(Beginning of GIVEN RECORDS)

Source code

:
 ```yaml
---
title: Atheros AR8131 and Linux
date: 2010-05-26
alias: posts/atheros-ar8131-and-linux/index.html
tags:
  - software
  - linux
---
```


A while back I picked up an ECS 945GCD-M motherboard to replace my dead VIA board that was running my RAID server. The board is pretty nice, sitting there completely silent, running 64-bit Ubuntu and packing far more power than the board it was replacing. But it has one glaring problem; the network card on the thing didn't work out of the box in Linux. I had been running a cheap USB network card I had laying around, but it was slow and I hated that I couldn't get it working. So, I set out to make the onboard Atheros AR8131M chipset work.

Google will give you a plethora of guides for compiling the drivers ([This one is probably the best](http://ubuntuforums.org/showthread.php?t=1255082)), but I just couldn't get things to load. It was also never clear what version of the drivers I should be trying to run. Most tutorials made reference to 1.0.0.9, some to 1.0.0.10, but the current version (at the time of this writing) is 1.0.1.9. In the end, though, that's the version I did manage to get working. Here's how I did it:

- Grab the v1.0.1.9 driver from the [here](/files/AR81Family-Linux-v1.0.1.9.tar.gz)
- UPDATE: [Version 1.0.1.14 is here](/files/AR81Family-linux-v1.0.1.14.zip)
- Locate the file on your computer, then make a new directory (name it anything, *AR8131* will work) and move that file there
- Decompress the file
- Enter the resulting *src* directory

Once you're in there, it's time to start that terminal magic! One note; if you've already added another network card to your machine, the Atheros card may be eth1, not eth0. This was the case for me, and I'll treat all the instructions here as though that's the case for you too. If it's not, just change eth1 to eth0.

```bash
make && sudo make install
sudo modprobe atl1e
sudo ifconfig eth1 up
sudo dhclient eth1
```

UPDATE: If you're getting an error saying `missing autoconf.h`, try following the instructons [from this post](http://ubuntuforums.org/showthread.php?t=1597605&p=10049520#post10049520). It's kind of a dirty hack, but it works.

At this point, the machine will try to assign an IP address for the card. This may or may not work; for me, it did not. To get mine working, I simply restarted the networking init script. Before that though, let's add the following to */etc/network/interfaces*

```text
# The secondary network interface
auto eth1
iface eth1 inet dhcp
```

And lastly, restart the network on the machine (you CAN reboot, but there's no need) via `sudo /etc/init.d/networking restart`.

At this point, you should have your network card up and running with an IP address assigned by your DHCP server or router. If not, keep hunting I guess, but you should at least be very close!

(End of GIVEN RECORDS)

TASK STATEMENT ->
Repeat the lines from the first one in the records through the line containing "- UPDATE: [Version", exactly as written, and nothing else.

COMPLETED TASK ->
Source code

:
 ```yaml
---
title: Atheros AR8131 and Linux
date: 2010-05-26
alias: posts/atheros-ar8131-and-linux/index.html
tags:
  - software
  - linux
---
```


A while back I picked up an ECS 945GCD-M motherboard to replace my dead VIA board that was running my RAID server. The board is pretty nice, sitting there completely silent, running 64-bit Ubuntu and packing far more power than the board it was replacing. But it has one glaring problem; the network card on the thing didn't work out of the box in Linux. I had been running a cheap USB network card I had laying around, but it was slow and I hated that I couldn't get it working. So, I set out to make the onboard Atheros AR8131M chipset work.

Google will give you a plethora of guides for compiling the drivers ([This one is probably the best](http://ubuntuforums.org/showthread.php?t=1255082)), but I just couldn't get things to load. It was also never clear what version of the drivers I should be trying to run. Most tutorials made reference to 1.0.0.9, some to 1.0.0.10, but the current version (at the time of this writing) is 1.0.1.9. In the end, though, that's the version I did manage to get working. Here's how I did it:

- Grab the v1.0.1.9 driver from the [here](/files/AR81Family-Linux-v1.0.1.9.tar.gz)
- UPDATE: [Version 1.0.1.14 is here](/files/AR81Family-linux-v1.0.1.14.zip)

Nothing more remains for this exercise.